In 2010 she found Quickcash. The start-up aims to make financial services, especially money transfer, accessible to all social strata of the population, particularly in rural areas where access to traditional banking system is challenging. Ten years later, the company is now present throughout Côte d’Ivoire, including in the most remote areas, with independent agents, as well as in Burkina Faso, Niger and Togo. Patricia’s determination and achievements as an entrepreneur have earned her numerous awards such as the Special Award from Prime Minister Daniel Kablan Duncan, the Intelligent Capital Award, the National Award of Excellence from the Presidency of the Republic (Youth Entrepreneurship Category) and the recognition as a Knight of the National Order and Merit of Burkina Faso in 2014. In 2016, she received the Ivorian Quality Award, and has been working since 2019 for the United Nations Conference on Trade and Development as an eTrade for Women Advocate. Today Patricia is on to another, even larger and more ambitious project: Canaan Land. This new challenge allows Patricia to combine her entrepreneurial skills with her dedication to rural communities, the empowerment of women and one of her passions: agriculture.

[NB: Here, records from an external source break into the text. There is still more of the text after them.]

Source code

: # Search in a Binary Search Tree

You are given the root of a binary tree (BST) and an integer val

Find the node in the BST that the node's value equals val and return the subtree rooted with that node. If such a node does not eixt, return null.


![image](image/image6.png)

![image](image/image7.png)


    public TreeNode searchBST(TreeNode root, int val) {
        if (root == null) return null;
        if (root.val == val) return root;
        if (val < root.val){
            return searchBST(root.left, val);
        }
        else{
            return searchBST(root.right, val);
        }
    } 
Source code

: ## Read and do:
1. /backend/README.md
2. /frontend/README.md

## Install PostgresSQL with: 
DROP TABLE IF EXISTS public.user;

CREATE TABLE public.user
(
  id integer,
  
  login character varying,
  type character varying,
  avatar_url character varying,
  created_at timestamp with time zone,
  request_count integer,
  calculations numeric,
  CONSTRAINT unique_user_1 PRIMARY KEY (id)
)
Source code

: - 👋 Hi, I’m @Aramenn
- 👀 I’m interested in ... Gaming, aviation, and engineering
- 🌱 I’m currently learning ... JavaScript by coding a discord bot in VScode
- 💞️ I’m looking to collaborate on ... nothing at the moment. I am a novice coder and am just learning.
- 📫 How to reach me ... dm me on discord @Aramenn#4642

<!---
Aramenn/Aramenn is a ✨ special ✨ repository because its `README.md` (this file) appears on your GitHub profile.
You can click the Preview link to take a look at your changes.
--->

Describe your career journey
Entrepreneurship came early in my life, as a child, I used to go with my mother to the villages where she would sell her products. Thanks to her I took my first steps in that sphere, which I have never left ever since. Despite studying law I knew entrepreneurship was the path I wanted to follow. Since I grew up in a family of farmers, I have always been familiar with the agricultural world. After being given my first entrepreneurship opportunity in 2002, I knew I wanted to focus my energy to the rural world. Being in contact with rural populations, led me to realize that there was a real need for access to financial services, especially money transfers. This is the beginning of Quickcash. Today, I tackle with Canaan Land a new need. Women in rural areas are often involved in growing food crops and live in precarious conditions.

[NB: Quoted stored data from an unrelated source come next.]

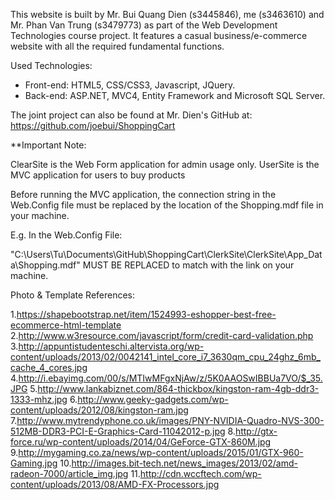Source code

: This website is built by Mr. Bui Quang Dien (s3445846), me (s3463610) and Mr. Phan Van Trung (s3479773) as part of the Web Development Technologies course project. It features a casual business/e-commerce website with all the required fundamental functions. 

Used Technologies:

- Front-end: HTML5, CSS/CSS3, Javascript, JQuery.
- Back-end: ASP.NET, MVC4, Entity Framework and Microsoft SQL Server.

The joint project can also be found at Mr. Dien's GitHub at: https://github.com/joebui/ShoppingCart

**Important Note:

ClearSite is the Web Form application for admin usage only.
UserSite is the MVC application for users to buy products

Before running the MVC application, the connection string in the Web.Config file must be replaced by
the location of the Shopping.mdf file in your machine.

E.g. In the Web.Config File:
<connectionStrings>
	<add name="DefaultConnection" connectionString="Data Source=(LocalDb)\MSSQLLocalDB;AttachDbFilename=C:\Users\Tu\Documents\GitHub\ShoppingCart\ClerkSite\ClerkSite\App_Data\Shopping.mdf;Initial Catalog=aspnet-UserSite-20150812124742;Integrated Security=True" providerName="System.Data.SqlClient" />
	<add name="ShoppingEntities" connectionString="metadata=res://*/ShoppingModel.csdl|res://*/ShoppingModel.ssdl|res://*/ShoppingModel.msl;provider=System.Data.SqlClient;provider connection string=&quot;data source=(LocalDb)\MSSQLLocalDB;attachdbfilename=C:\Users\Tu\Documents\GitHub\ShoppingCart\ClerkSite\ClerkSite\App_Data\Shopping.mdf;initial catalog=aspnet-UserSite-20150812124742;integrated security=True;MultipleActiveResultSets=True;App=EntityFramework&quot;" providerName="System.Data.EntityClient" />
</connectionStrings>

"C:\Users\Tu\Documents\GitHub\ShoppingCart\ClerkSite\ClerkSite\App_Data\Shopping.mdf" MUST BE REPLACED to match with the link on your machine.

Photo & Template References:

1.https://shapebootstrap.net/item/1524993-eshopper-best-free-ecommerce-html-template
2.http://www.w3resource.com/javascript/form/credit-card-validation.php
3.http://appuntistudenteschi.altervista.org/wp-content/uploads/2013/02/0042141_intel_core_i7_3630qm_cpu_24ghz_6mb_cache_4_cores.jpg
4.http://i.ebayimg.com/00/s/MTIwMFgxNjAw/z/5K0AAOSwIBBUa7VO/$_35.JPG
5.http://www.lankabiznet.com/864-thickbox/kingston-ram-4gb-ddr3-1333-mhz.jpg
6.http://www.geeky-gadgets.com/wp-content/uploads/2012/08/kingston-ram.jpg
7.http://www.mytrendyphone.co.uk/images/PNY-NVIDIA-Quadro-NVS-300-512MB-DDR3-PCI-E-Graphics-Card-11042012-p.jpg
8.http://gtx-force.ru/wp-content/uploads/2014/04/GeForce-GTX-860M.jpg
9.http://mygaming.co.za/news/wp-content/uploads/2015/01/GTX-960-Gaming.jpg
10.http://images.bit-tech.net/news_images/2013/02/amd-radeon-7000/article_img.jpg
11.http://cdn.wccftech.com/wp-content/uploads/2013/08/AMD-FX-Processors.jpg
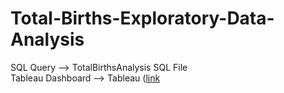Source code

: # Total-Births-Exploratory-Data-Analysis
SQL Query --> TotalBirthsAnalysis SQL File <br>
Tableau Dashboard --> Tableau ([link
](https://public.tableau.com/app/profile/taneisha.roberson/viz/TotalBirthsThenvs_Now/Dashboard1)
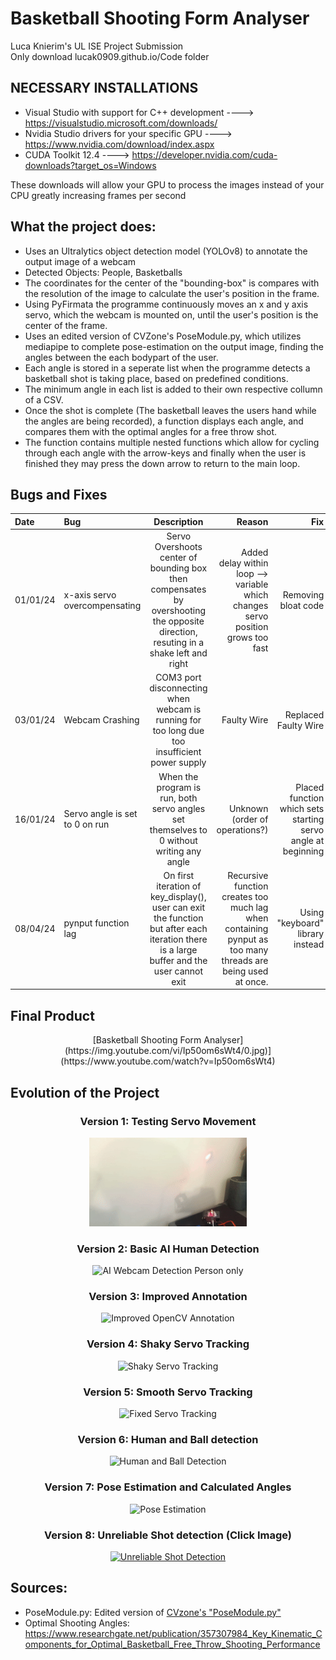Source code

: # Basketball Shooting Form Analyser 
Luca Knierim's UL ISE Project Submission\
Only download lucak0909.github.io/Code folder

 ## NECESSARY INSTALLATIONS
  - Visual Studio with support for C++ development  ----> https://visualstudio.microsoft.com/downloads/
  - Nvidia Studio drivers for your specific GPU  ----> https://www.nvidia.com/download/index.aspx
  - CUDA Toolkit 12.4  ----> https://developer.nvidia.com/cuda-downloads?target_os=Windows

These downloads will allow your GPU to process the images instead of your CPU greatly increasing frames per second

## What the project does:
- Uses an Ultralytics object detection model (YOLOv8) to annotate the output image of a webcam
- Detected Objects: People, Basketballs
- The coordinates for the center of the "bounding-box" is compares with the resolution of the image to calculate the user's position in the frame.
- Using PyFirmata the programme continuously moves an x and y axis servo, which the webcam is mounted on, until the user's position is the center of the frame.
- Uses an edited version of CVZone's PoseModule.py, which utilizes mediapipe to complete pose-estimation on the output image, finding the angles between the each bodypart of the user.
- Each angle is stored in a seperate list when the programme detects a basketball shot is taking place, based on predefined conditions.
- The minimum angle in each list is added to their own respective collumn of a CSV.
- Once the shot is complete (The basketball leaves the users hand while the angles are being recorded), a function displays each angle, and compares them with the optimal angles for a free throw shot.
- The function contains multiple nested functions which allow for cycling through each angle with the arrow-keys and finally when the user is finished they may press the down arrow to return to the main loop.

## Bugs and Fixes
| Date | Bug      | Description | Reason | Fix    |
| :--- | :---     |    :----:   |   ---: |   ---: |
|01/01/24| x-axis servo overcompensating | Servo Overshoots center of bounding box then compensates by overshooting the opposite direction, resuting in a shake left and right | Added delay within loop --> variable which changes servo position grows too fast | Removing bloat code |
|03/01/24| Webcam Crashing | COM3 port disconnecting when webcam is running for too long due too insufficient power supply | Faulty Wire | Replaced Faulty Wire |
|16/01/24| Servo angle is set to 0 on run | When the program is run, both servo angles set themselves to 0 without writing any angle | Unknown (order of operations?) | Placed function which sets starting servo angle at beginning |
|08/04/24| pynput function lag | On first iteration of key_display(), user can exit the function but after each iteration there is a large buffer and the user cannot exit | Recursive function creates too much lag when containing pynput as too many threads are being used at once. | Using "keyboard" library instead |


## Final Product
<div align='center'>
[Basketball Shooting Form Analyser](https://img.youtube.com/vi/Ip50om6sWt4/0.jpg)](https://www.youtube.com/watch?v=Ip50om6sWt4)
</div>


## Evolution of the Project
<div align='center'>

### Version 1: Testing Servo Movement
<img src='/docs/videos/LaserXY.gif' title='Servos with laser XY demo' width='50%'/>
    
### Version 2: Basic AI Human Detection 
<img src='/docs/videos/detectionV1.gif' title='AI Webcam Detection Person only' width='50%'/>
    
### Version 3: Improved Annotation
<img src='/docs/videos/detectionV2.gif' title='Improved OpenCV Annotation' width='50%'/>
    
### Version 4: Shaky Servo Tracking
<img src='/docs/videos/V3.gif' title='Shaky Servo Tracking' width='50%'/>
    
### Version 5: Smooth Servo Tracking
<img src='/docs/videos/V4.gif' title='Fixed Servo Tracking' width='50%'/>
    
### Version 6: Human and Ball detection
<img src='/docs/videos/V5.gif' title='Human and Ball Detection' width='50%'/>
    
### Version 7: Pose Estimation and Calculated Angles
<img src='/docs/videos/V6.gif' title='Pose Estimation' width='50%'/>

### Version 8: Unreliable Shot detection (Click Image)
[![Unreliable Shot Detection](https://img.youtube.com/vi/Ip50om6sWt4/0.jpg)](https://www.youtube.com/watch?v=Ip50om6sWt4)
    
</div>

## Sources:
- PoseModule.py: Edited version of [CVzone's "PoseModule.py"](https://github.com/cvzone/cvzone/blob/master/cvzone/PoseModule.py)
- Optimal Shooting Angles: https://www.researchgate.net/publication/357307984_Key_Kinematic_Components_for_Optimal_Basketball_Free_Throw_Shooting_Performance
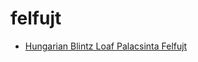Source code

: # felfujt

 * [Hungarian Blintz Loaf Palacsinta Felfujt](../index/h/hungarian-blintz-loaf-palacsinta-felfujt-103990.json)
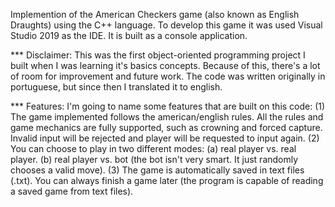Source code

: Implemention of the American Checkers game (also known as English Draughts) using the C++ language.
To develop this game it was used Visual Studio 2019 as the IDE. It is built as a console application.

*** Disclaimer:
This was the first object-oriented programming project I built when I was learning it's basics concepts. Because of this, there's a lot of room for improvement and future work.
The code was written originally in portuguese, but since then I translated it to english.

*** Features:
I'm going to name some features that are built on this code:
(1) The game implemented follows the american/english rules. All the rules and game mechanics are fully supported, such as crowning and forced capture. Invalid input will be rejected and player will be requested to input again.
(2) You can choose to play in two different modes:
(a) real player vs. real player.
(b) real player vs. bot (the bot isn't very smart. It just randomly chooses a valid move).
(3) The game is automatically saved in text files (.txt). You can always finish a game later (the program is capable of reading a saved game from text files).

As a recognised thought leader and a female, what difficulties have you faced in your career?
I like to see these things differently, there are obviously greater obstacles for women entrepreneurs, but I tend to refuse to see them. I choose not to pay attention to them. From that point on, the main challenge is personal. You have to convince yourself that you are as capable as a man. This is one of my first victories, to recognize that I am as talented, as capable, if not more so, than any man. I must also admit that I have met men who have supported me in my career, first my father, then my husband, and who always pushed me to demonstrate my abilities.

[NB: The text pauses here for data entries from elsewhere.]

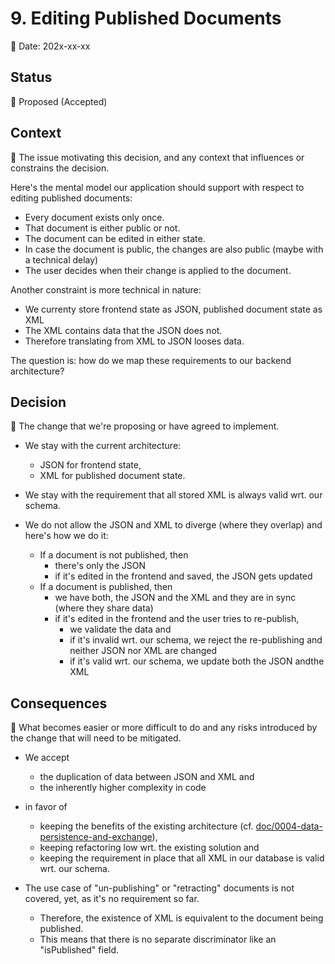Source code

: # 9. Editing Published Documents

🚧 Date: 202x-xx-xx

## Status

🚧 Proposed (Accepted)

## Context

🚧 The issue motivating this decision, and any context that influences or constrains the decision.

Here's the mental model our application should support with respect to editing published documents:

- Every document exists only once.
- That document is either public or not.
- The document can be edited in either state.
- In case the document is public, the changes are also public (maybe with a technical delay)
- The user decides when their change is applied to the document.

Another constraint is more technical in nature:

- We currenty store frontend state as JSON, published document state as XML
- The XML contains data that the JSON does not.
- Therefore translating from XML to JSON looses data.

The question is: how do we map these requirements to our backend architecture?

## Decision

🚧 The change that we're proposing or have agreed to implement.

- We stay with the current architecture:

  - JSON for frontend state,
  - XML for published document state.

- We stay with the requirement that all stored XML is always valid wrt. our schema.

- We do not allow the JSON and XML to diverge (where they overlap) and here's how we do it:
  - If a document is not published, then
    - there's only the JSON
    - if it's edited in the frontend and saved, the JSON gets updated
  - If a document is published, then
    - we have both, the JSON and the XML and they are in sync (where they share data)
    - if it's edited in the frontend and the user tries to re-publish,
      - we validate the data and
      - if it's invalid wrt. our schema, we reject the re-publishing and neither JSON nor XML are changed
      - if it's valid wrt. our schema, we update both the JSON andthe XML

## Consequences

🚧 What becomes easier or more difficult to do and any risks introduced by the change that will need to be mitigated.

- We accept

  - the duplication of data between JSON and XML and
  - the inherently higher complexity in code

- in favor of

  - keeping the benefits of the existing architecture (cf. [doc/0004-data-persistence-and-exchange](./0004-data-persistence-and-exchange.md)),
  - keeping refactoring low wrt. the existing solution and
  - keeping the requirement in place that all XML in our database is valid wrt. our schema.

- The use case of "un-publishing" or "retracting" documents is not covered, yet, as it's no requirement so far.

  - Therefore, the existence of XML is equivalent to the document being published. 
  - This means that there is no separate discriminator like an "isPublished" field.
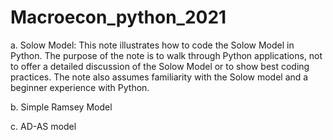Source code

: # Macroecon_python_2021
 
 a. Solow Model: This note illustrates how to code the Solow Model in Python. The purpose of the note is to walk through Python applications, not to offer a detailed discussion of the Solow Model or to show best coding practices. The note also assumes familiarity with the Solow model and a beginner experience with Python.

 b. Simple Ramsey Model

 c. AD-AS model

Where eventually I encounter difficulties related to the status of women is in my work with rural communities. There, the weight of culture tends to maintain these barriers and prevents women from considering themselves equal to men and equally capable.
What are the future trends and predictions you see happening in the region?
Africa is an untapped continent in terms of opportunities in virtually every business segment. This transformation is expected to take place in the next 10 years. And I hope that African women’s entrepreneurs, especially women, will be the driving force behind this transformation both economically, politically and structurally. Its true challenges remain but they are surmountable with a real will. Africa has certainly missed the industrial revolution, but it should not be on the margins of the digital revolution
What advice and recommendations do you want to give future female entrepreneurs and thought leaders who are based in the Middle East & Africa (MEA) region?
I remain convinced that entrepreneurship is a powerful weapon to change the world and this century is the century of entrepreneurs. My advice to women entrepreneurs is to be daring, they don’t need to wait until they have a very specific business model in mind, they need to believe in themselves, not be afraid of their ideas, dream big, train themselves and know their market well. Another piece of advice is to benefit from the support and backing of business incubators. They will provide you valuable help to develop your project and help you grow. Networking is also a key point of entrepreneurship. And finally, support other women. Support them in their project by mentoring them, by becoming a partner or even simply by being a client, but women must help each other.